入籍記念日にと、久しぶりに奮発して食事をしようと言うことになり、以前から気になっていた店を予約した。女鳥羽川沿いの時計博物館の向い側のビルの2階にある「そらのかなた」である。予約しないと中々入れない高級和食店として有名な店だ。夫婦揃って多少の緊張を覚えつつ予約の日時に店を訪問。清楚で落ち着きのあるカウンターに案内を受け着席。実は予約の際にカウンターが一杯だったので日にちをずらしてまでこのカウンターにたどり着いたのだ。それだけこの店のカウンターで見る板前さんの仕事が楽しみだった。さてビールを1本頼み乾杯していると1皿目の料理が。先に途中まで出てきた料理を書いておこう。(メニューがないので板前さんが説明してくれた内容を覚えている感じで)
1皿目 茶碗蒸しのかぶらあんかけ
ウニの入った茶碗蒸しに暖かくダシの利いたあんかけがかかった1品 冷えた体に暖かい出迎えがうれしい
2皿目 ひらめの炙り フキノトウの香り
軽く炙ったひらめの刺身にペースト状のフキノトウが乗った春らしい一皿 日本酒に合う。ここで愛知の銘酒「醸し人九平次」を頂く。香り高い純米吟醸が美味い。
3皿目 アイナメと菜の花のお椀
カニを包んだアイナメを炙りお出汁をはったお椀 生ワサビの香りがたまらない。
4皿目 お造り (醤油は刷毛で塗るのである)
奄美大島の炙り大トロ まぐろの赤身づけ 中トロ さよりの昆布締め ひらめの肝巻
ひらめのエンガワ 生湯葉とウニ 真鯛 金目鯛 炙りフグ 赤貝のミニちらし寿司。この辺でお酒も燗酒に移る。兵庫の「奥播磨」の山廃をぬるめにつけてもらう。うまし!
5皿目 たけのこと金目鯛の菜の花仕立て
茹でたたけのことおそらく麹で香り付けした金目鯛を炙り、上にペースト状の菜の花を。この菜の花ペースト極めてが美味い!板さんに話しを聞いたので家で再現してみよう。
6皿目 自家製うどん そら豆ソース
自家製のコシのある細いうどんにそら豆のソースをかけ、周りにダシの利いたゼリーが。この辺でお酒は「大七」の燗酒をもらい、嫁さんは自家製イチゴと日本酒のカクテルを。
7皿目 フグの炙り
目の前で炭火で焼いたフグ みりんと醤油で下味がついており、ブリブリして甘い!
8皿目 たけのこ饅頭
たけのこを砕き、千切のたけのことで作った饅頭に濃いダシの餡がかかる一皿。
9皿目 金目鯛の炊き込みご飯
2種類あるご飯から選択。2人分だけを土鍋で炊き上げる。上品で香ばしい。それぞれ2杯を平らげたら、残りはお持ち帰りにしてくれるうれしい心意気。お漬物も美味かった。
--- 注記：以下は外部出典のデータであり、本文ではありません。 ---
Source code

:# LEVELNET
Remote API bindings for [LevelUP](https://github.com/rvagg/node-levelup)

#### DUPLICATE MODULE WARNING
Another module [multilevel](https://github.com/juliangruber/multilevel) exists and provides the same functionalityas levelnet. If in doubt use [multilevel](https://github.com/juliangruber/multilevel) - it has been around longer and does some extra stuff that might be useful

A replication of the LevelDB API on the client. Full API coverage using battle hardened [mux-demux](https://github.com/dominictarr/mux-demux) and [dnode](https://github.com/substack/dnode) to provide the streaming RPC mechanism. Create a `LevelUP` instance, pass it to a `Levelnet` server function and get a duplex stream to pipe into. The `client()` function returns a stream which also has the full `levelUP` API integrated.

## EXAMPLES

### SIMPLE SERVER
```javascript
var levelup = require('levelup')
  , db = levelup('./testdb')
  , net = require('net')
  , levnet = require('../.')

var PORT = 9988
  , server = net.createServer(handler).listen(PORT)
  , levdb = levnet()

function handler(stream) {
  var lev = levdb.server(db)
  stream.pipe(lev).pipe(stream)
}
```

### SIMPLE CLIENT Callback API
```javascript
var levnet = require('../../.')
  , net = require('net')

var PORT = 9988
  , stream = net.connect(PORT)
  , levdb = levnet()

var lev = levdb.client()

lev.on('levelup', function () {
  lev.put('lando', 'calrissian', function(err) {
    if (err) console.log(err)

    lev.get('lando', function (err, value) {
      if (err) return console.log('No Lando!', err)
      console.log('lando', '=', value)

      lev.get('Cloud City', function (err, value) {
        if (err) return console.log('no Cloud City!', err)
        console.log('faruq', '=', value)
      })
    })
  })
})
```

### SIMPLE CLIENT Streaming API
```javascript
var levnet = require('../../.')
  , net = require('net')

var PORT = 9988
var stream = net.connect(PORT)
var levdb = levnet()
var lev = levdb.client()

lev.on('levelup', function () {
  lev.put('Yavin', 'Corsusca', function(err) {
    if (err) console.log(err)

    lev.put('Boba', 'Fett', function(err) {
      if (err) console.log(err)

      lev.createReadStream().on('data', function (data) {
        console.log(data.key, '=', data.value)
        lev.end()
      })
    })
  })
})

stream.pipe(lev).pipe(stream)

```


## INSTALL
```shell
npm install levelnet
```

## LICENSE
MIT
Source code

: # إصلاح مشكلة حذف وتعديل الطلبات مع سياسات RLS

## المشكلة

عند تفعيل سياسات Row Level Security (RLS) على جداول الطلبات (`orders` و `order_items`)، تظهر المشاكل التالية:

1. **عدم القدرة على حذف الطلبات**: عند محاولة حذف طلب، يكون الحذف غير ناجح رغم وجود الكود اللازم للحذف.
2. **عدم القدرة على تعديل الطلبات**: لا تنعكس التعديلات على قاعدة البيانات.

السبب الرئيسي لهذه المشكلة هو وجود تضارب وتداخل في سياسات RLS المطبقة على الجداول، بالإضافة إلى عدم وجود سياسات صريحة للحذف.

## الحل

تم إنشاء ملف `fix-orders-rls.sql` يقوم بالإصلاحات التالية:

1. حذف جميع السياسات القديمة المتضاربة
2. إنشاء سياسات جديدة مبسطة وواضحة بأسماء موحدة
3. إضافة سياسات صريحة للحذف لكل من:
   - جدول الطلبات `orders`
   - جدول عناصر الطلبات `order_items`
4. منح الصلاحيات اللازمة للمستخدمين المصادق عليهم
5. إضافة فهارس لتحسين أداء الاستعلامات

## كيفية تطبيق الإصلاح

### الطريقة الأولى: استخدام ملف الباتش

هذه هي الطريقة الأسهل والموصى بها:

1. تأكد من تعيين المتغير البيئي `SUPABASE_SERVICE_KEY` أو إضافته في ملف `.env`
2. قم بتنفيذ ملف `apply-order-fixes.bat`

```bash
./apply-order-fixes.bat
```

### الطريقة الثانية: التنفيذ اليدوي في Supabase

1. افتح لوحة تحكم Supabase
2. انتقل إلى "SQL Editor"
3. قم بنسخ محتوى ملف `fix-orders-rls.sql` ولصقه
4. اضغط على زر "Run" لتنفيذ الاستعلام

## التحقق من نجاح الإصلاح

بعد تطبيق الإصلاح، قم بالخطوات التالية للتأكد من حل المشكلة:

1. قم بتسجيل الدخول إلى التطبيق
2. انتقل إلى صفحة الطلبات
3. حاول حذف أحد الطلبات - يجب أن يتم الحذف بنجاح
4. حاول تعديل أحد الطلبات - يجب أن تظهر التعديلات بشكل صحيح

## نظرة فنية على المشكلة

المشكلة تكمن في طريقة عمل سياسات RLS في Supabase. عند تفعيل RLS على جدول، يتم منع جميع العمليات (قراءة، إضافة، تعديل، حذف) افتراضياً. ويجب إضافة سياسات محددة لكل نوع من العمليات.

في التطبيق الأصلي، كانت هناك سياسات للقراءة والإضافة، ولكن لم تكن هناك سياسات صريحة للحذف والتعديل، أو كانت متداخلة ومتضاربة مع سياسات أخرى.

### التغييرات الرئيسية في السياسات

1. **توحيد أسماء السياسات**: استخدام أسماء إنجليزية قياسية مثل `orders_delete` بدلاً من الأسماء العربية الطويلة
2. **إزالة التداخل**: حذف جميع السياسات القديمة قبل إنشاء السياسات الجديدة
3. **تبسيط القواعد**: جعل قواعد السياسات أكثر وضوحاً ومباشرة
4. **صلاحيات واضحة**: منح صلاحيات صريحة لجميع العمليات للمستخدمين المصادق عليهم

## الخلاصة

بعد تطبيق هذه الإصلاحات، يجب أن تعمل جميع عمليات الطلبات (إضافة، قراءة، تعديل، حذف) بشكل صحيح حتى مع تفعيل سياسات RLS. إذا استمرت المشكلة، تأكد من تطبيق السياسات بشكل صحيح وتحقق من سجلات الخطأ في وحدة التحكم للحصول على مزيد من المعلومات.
僕は最後に「大信州」の「手いっぱい」を頂く。フルーティーで美味い。大信州はやはり美味い。最後はデザート 6種類あるデザートから嫁さんは自家製黒糖プリンを。僕はうぐいすきな粉のアイスクリームを。どちらも甘すぎず丁寧な大人の味。お茶も濃く香り良く美味い。
最初から最後まで心置きなく楽しめた。丁寧な仕事を目の前に見つつ、夫婦で色んな話しをしながら最高の料理を楽しんだ2時間ちょっとの至福の時。このお店はお客さんがここで食事をする時間を繊細に、暖かく、ちょうど良い距離感で満たしてくれる。必要以上に話してこないし、おしぼりの差し替え、お茶の交換するタイミングなど、とにかく気持ちが良いのだ。そして僕がもっとも驚いたことは、お椀が供される際の板さんの不思議な行動であった。お椀に料理を盛り付け、フタをかぶせた後、そのフタの上に霧吹きで軽く水をかけたのだ。何かの香り付けかと思ったが何の匂いもしない。おもわず今のはなんだったのか聞いてみた。答えはこう「フタを触ると指紋がつきます。水滴をつけることでだれも手をつけてないことを示すための作法です。だれもお椀をあけてませんよ、という意味です」と。知らなかった和食の作法。感動した。とにかく意を決して開いた扉の奥には素敵な空間と時間があったのだ。サービス業とはかくのごとくあるべし。その見本となる和の心づくしを堪能した夜であった。